Приехав домой, я спал беспокойно, а в 10-м часу утра открылись припадки холеры, в столь сильной степени, что когда, чрез два часа, приехал ко мне доктор Буде, то действие поноса, сопровождаемое рвотою, уже было более 20-ти раз, и уже начинались корчи и обмороки. Тотчас посадили меня в горячую ванну и давали через [134] каждую четверть часа от 5-ти до 10-ти капель Лаудана в чашке мятного чаю. Наконец, благодаря Бога, после сильной ванны показалась испарина, и я, закутанный одеялом, шубою, шинелью и даже буркою, потел чрезвычайно много. После этих и других пособий, к 8-ми часам вечера, я получил значительное облегчение, а на другой день я был почти здоров, но слабость оставалась долго.

XIII.

1831 год.

Кишинев. — Причины, побудившие к перемене службы.

Записки эти я пишу не для света и печати, а собственно для вас. мои милые дети, на тот конец, дабы вы, достигши зрелого возраста и читая их, когда меня не будет, знали в возможной подробности мою жизнь.
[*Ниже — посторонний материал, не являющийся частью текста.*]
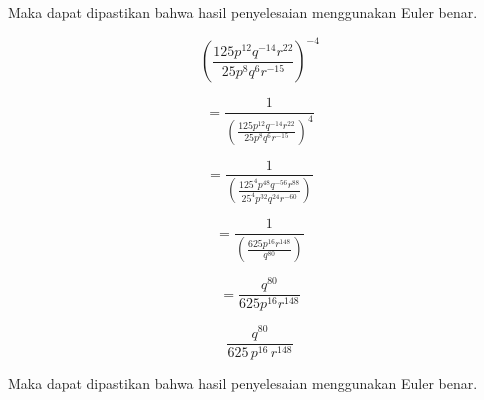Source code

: \documentclass[a4paper,10pt]{article}
\begin{document}
\begin{eulernotebook}
\begin{eulercomment}
\begin{eulercomment}
\begin{eulercomment}
\begin{eulercomment}
\begin{eulercomment}
\begin{eulercomment}
\begin{eulercomment}
\begin{eulercomment}
\begin{eulercomment}
\begin{eulercomment}
\begin{eulercomment}
\begin{eulercomment}
\begin{eulerformula}
\[\]
\end{eulerformula}
\begin{eulercomment}
Maka dapat dipastikan bahwa hasil penyelesaian menggunakan Euler
benar.
\end{eulercomment}
\begin{eulercomment}


\end{eulercomment}
\begin{eulercomment}
\end{eulercomment}
\begin{eulerformula}
\[
\left (\frac {125 p^{12} q^{-14} r^{22}} {25 p^8 q^6 r^{-15}} \right)^{-4}
\]
\end{eulerformula}
\begin{eulercomment}
\end{eulercomment}
\begin{eulerformula}
\[
= \frac {1} {\left (\frac {125 p^{12} q^{-14} r^{22}} {25 p^8 q^6 r^{-15}} \right)^4}
\]
\end{eulerformula}
\begin{eulercomment}
\end{eulercomment}
\begin{eulerformula}
\[
= \frac {1} {\left (\frac {125^4 p^{48} q^{-56} r^{88}} {25^4 p^{32} q^{24} r^{-60}} \right)}
\]
\end{eulerformula}
\begin{eulercomment}
\end{eulercomment}
\begin{eulerformula}
\[
= \frac {1} {\left (\frac {625 p^{16} r^{148}} {q^{80}} \right)}
\]
\end{eulerformula}
\begin{eulercomment}
\end{eulercomment}
\begin{eulerformula}
\[
= \frac {q^{80}} {625 p^{16} r^{148}}
\]
\end{eulerformula}
\begin{eulerformula}
\[
\frac{q^{80}}{625\,p^{16}\,r^{148}}
\]
\end{eulerformula}
\begin{eulercomment}
Maka dapat dipastikan bahwa hasil penyelesaian menggunakan Euler
benar.
\end{eulercomment}
\begin{eulercomment}



\end{eulercomment}
\end{eulercomment}
\end{eulercomment}
\end{eulercomment}
\end{eulercomment}
\end{eulercomment}
\end{eulercomment}
\end{eulercomment}
\end{eulercomment}
\end{eulercomment}
\end{eulercomment}
\end{eulercomment}
\end{eulercomment}
\end{eulernotebook}
\end{document}
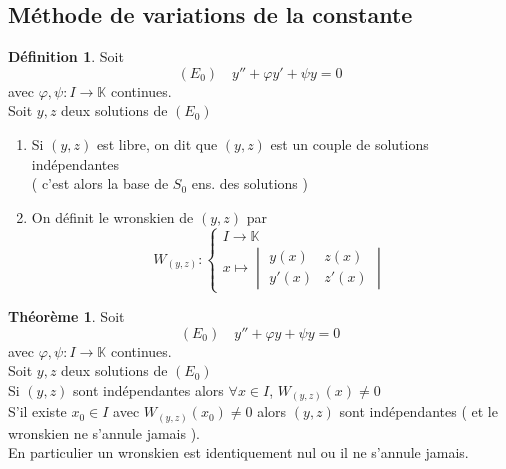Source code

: \documentclass[10pt,a4paper]{article}
\theoremstyle{definition}
\newtheorem{theorem}[proposition]{Théorème}
\newtheorem{definition}[proposition]{Définition}
\begin{document}
\subsection{Méthode de variations de la constante}
\begin{definition}
    Soit 
    \[(E_0) \quad y'' + \varphi y' + \psi y = 0\]
    avec \(\varphi, \psi: I \to \mathbb{K}\) continues. \\
    Soit \(y, z\) deux solutions de \((E_0)\)
    \begin{enumerate}
        \item Si \((y, z)\) est libre, on dit que \((y, z)\) est un couple de solutions indépendantes \\
        ( c'est alors la base de \(S_0\) ens. des solutions )
        \item On définit le wronskien de \((y, z)\) par
        \[W_{(y, z)}: \begin{cases}
            I \to \mathbb{K} \\
            x \mapsto \begin{vmatrix}
                y(x) & z(x) \\
                y'(x) & z'(x)
            \end{vmatrix}
        \end{cases}\]
    \end{enumerate}
\end{definition}
\begin{theorem}
    Soit 
    \[(E_0) \quad y'' + \varphi y + \psi y = 0\]
    avec \(\varphi, \psi: I \to \mathbb{K}\) continues. \\
    Soit \(y, z\) deux solutions de \((E_0)\) \\
    Si \((y, z)\) sont indépendantes alors \(\forall x \in I\), \(W_{(y, z)}(x) \neq 0\) \\
    S'il existe \(x_0 \in I\) avec \(W_{(y, z)}(x_0) \neq 0\) alors \((y, z)\) sont indépendantes ( et le wronskien ne s'annule jamais ). \\
    En particulier un wronskien est identiquement nul ou il ne s'annule jamais.
\end{theorem}
\end{document}
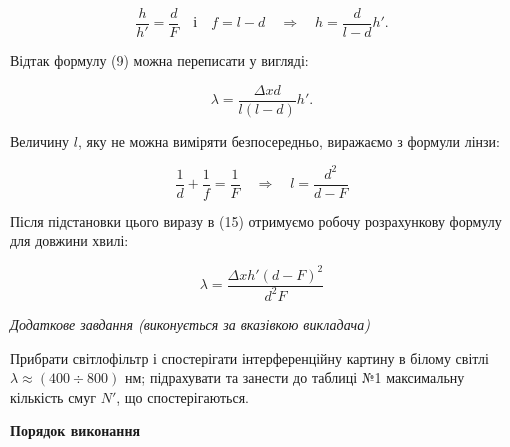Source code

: \documentclass[12pt,a4paper]{article}
\begin{document}
    \begin{equation}
        \frac{h}{h'} = \frac{d}{F} \quad \text{і} \quad f = l - d \quad \Rightarrow \quad h = \frac{d}{l-d}h'.
        \tag{14}
    \end{equation}

    Відтак формулу (9) можна переписати у вигляді:

    \begin{equation}
        \lambda = \frac{\Delta xd}{l(l-d)}h'.
        \tag{15}
    \end{equation}

    Величину $l$, яку не можна виміряти безпосередньо, виражаємо з формули лінзи:

    \begin{equation}
        \frac{1}{d} + \frac{1}{f} = \frac{1}{F} \quad \Rightarrow \quad l = \frac{d^2}{d - F}
        \tag{16}
    \end{equation}

    Після підстановки цього виразу в (15) отримуємо робочу розрахункову формулу для довжини хвилі:

    \begin{equation}
        \lambda = \frac{\Delta xh' \left( d - F \right)^2}{d^2 F}
        \tag{17}
    \end{equation}

    \begin{center} \textit{Додаткове завдання (виконується за вказівкою викладача)} \end{center}

    Прибрати світлофільтр і спостерігати інтерференційну картину в білому
    світлі $\lambda \approx (400 \div 800)$ нм;
    підрахувати та занести до таблиці №1 максимальну кількість смуг $N'$, що спостерігаються.

    \newpage

    \begin{center} \textbf{Порядок виконання} \end{center}
\end{document}
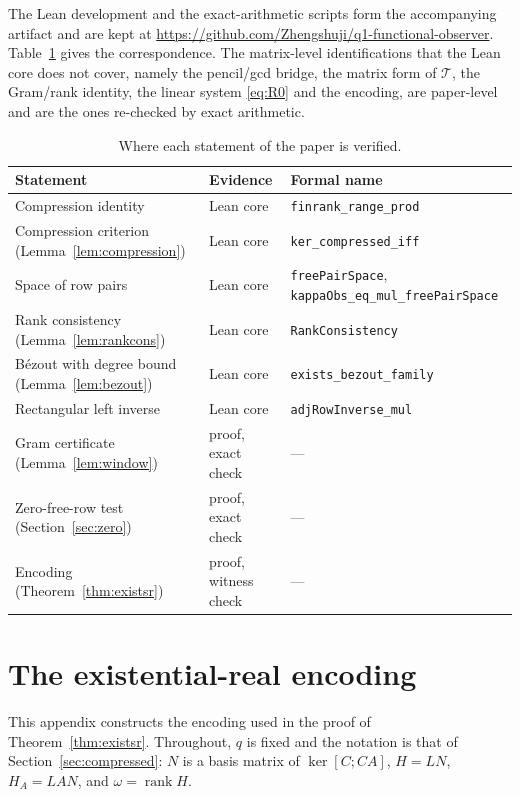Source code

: The Lean development and the exact-arithmetic scripts form the accompanying artifact and are kept at \url{https://github.com/Zhengshuji/q1-functional-observer}. Table~\ref{tab:evidence} gives the correspondence. The matrix-level identifications that the Lean core does not cover, namely the pencil/gcd bridge, the matrix form of $\mathcal T$, the Gram/rank identity, the linear system \eqref{eq:R0} and the encoding, are paper-level and are the ones re-checked by exact arithmetic.

\begin{table}[!t]
\centering
\caption{Where each statement of the paper is verified.}\label{tab:evidence}
\small
\begin{tabular}{@{}lll@{}}
\toprule
Statement & Evidence & Formal name \\
\midrule
Compression identity & Lean core & \texttt{finrank\_range\_prod} \\
Compression criterion (Lemma~\ref{lem:compression}) & Lean core & \texttt{ker\_compressed\_iff} \\
Space of row pairs & Lean core & \texttt{freePairSpace},
\texttt{kappaObs\_eq\_mul\_freePairSpace} \\
Rank consistency (Lemma~\ref{lem:rankcons}) & Lean core & \texttt{RankConsistency} \\
B\'ezout with degree bound (Lemma~\ref{lem:bezout}) & Lean core & \texttt{exists\_bezout\_family} \\
Rectangular left inverse & Lean core & \texttt{adjRowInverse\_mul} \\
Gram certificate (Lemma~\ref{lem:window}) & proof, exact check & --- \\
Zero-free-row test (Section~\ref{sec:zero}) & proof, exact check & --- \\
Encoding (Theorem~\ref{thm:existsr}) & proof, witness check & --- \\
\bottomrule
\end{tabular}
\end{table}

\appendices
\section{The existential-real encoding}\label{app:encoding}

This appendix constructs the encoding used in the proof of Theorem~\ref{thm:existsr}. Throughout, $q$ is fixed and the notation is that of Section~\ref{sec:compressed}: $N$ is a basis matrix of $\ker[C;CA]$, $H=LN$, $H_A=LAN$, and $\omega=\operatorname{rank}H$.

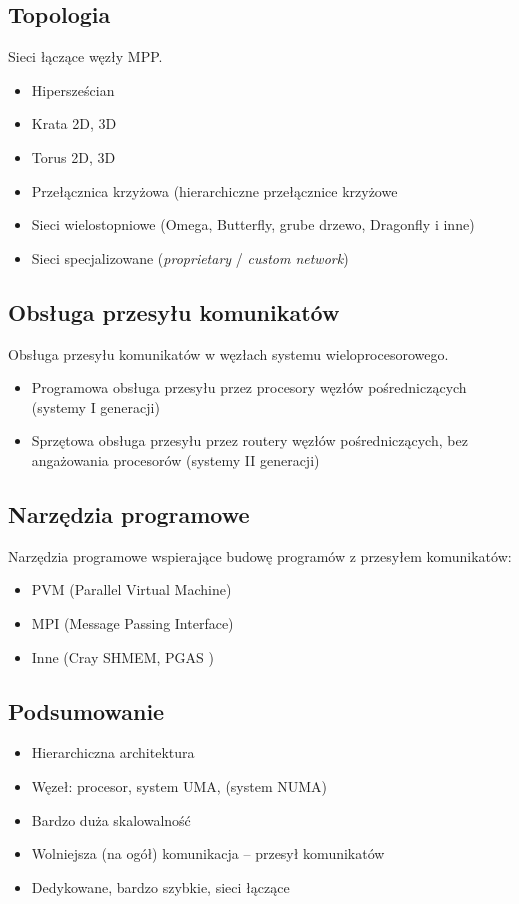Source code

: 		\subsection{Topologia}
			Sieci łączące węzły MPP.
			\begin{itemize}
				\item Hipersześcian
				\item Krata 2D, 3D
				\item Torus 2D, 3D
				\item Przełącznica krzyżowa (hierarchiczne przełącznice krzyżowe
				\item Sieci wielostopniowe (Omega, Butterfly, grube drzewo, Dragonfly i inne)
				\item Sieci specjalizowane (\emph{proprietary} / \emph{custom network})
			\end{itemize}
		\subsection{Obsługa przesyłu komunikatów}
			Obsługa przesyłu komunikatów w węzłach systemu wieloprocesorowego.
			\begin{itemize}
				\item Programowa obsługa przesyłu przez procesory węzłów pośredniczących (systemy I generacji)
				\item Sprzętowa obsługa przesyłu przez routery węzłów pośredniczących, bez angażowania procesorów (systemy II generacji)
			\end{itemize}
		\subsection{Narzędzia programowe}
			Narzędzia programowe wspierające budowę programów z przesyłem komunikatów:
			\begin{itemize}
				\item PVM (Parallel Virtual Machine)
				\item MPI (Message Passing Interface)
				\item Inne (Cray SHMEM, PGAS )
			\end{itemize}
		\subsection{Podsumowanie}
			\begin{itemize}
				\item Hierarchiczna architektura
				\item Węzeł: procesor, system UMA, (system NUMA)
				\item Bardzo duża skalowalność
				\item Wolniejsza (na ogół) komunikacja – przesył komunikatów
				\item Dedykowane, bardzo szybkie, sieci łączące
			\end{itemize}
			
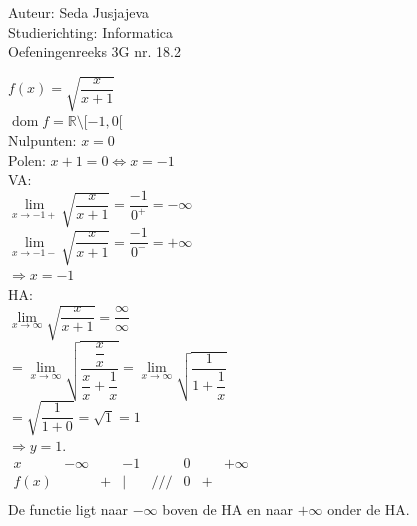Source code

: \documentclass[a4paper]{article}
\newcommand{\limit}{\lim\limits}
\begin{document}
\noindent \large Auteur: Seda Jusjajeva\\
\noindent \large Studierichting: Informatica\\
\noindent \large Oefeningenreeks 3G nr. 18.2 \\

\medskip

\normalsize


$f(x) = \sqrt{\dfrac{x}{x + 1}}$ \\

$\operatorname{dom}f = \mathbb{R} \setminus [-1,0[ $ \\

Nulpunten: $x = 0$ \\

Polen: $x + 1 = 0 \Leftrightarrow x = -1$ \\

VA: \\

$\limit_{x\to-1+} \sqrt{\dfrac{x}{x + 1}} = \dfrac{-1}{0^+} = -\infty$ \\

$\limit_{x\to-1-} \sqrt{\dfrac{x}{x + 1}} = \dfrac{-1}{0^-} = +\infty$ \\

$\Rightarrow x = -1$\\

HA: \\

$\limit_{x\rightarrow \infty} \sqrt{\dfrac{x}{x+1}} = \dfrac{\infty}{\infty} $\\

$= \limit_{x \to \infty} \sqrt{\dfrac{\dfrac{x}{x}}{\dfrac{x}{x} + \dfrac{1}{x}}} = \limit_{x \to \infty} \sqrt{\dfrac{1}{1 + \dfrac{1}{x}}}$ \\

$= \sqrt{\dfrac{1}{1 + 0}} = \sqrt{1} = 1$ \\

$\Rightarrow y = 1$.\\

$\begin{array}{r|ccccccc}
    x    & -\infty &   & -1 &     & 0 &   & +\infty \\ 
    \hline
    f(x) &         & + & |  & /// & 0 & + &\\ 
\end{array}$ \\

De functie ligt naar $-\infty$ boven de HA en naar $+\infty$ onder de HA. \\
\end{document}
Посему, приближаясь к эпохе, когда последовал перелом моей службы, я признаю нужным изложить здесь как главную цель моего первоначального стремления, так и обстоятельства, кои, опрокинув мои надежды, дали моему служебному поприщу далеко не то направление, коего я добивался. Рассказ этот я должен начать издалека и предваряю, что страницы эти объемлют самый грустный период моей, — и без того не очень счастливой, — жизни.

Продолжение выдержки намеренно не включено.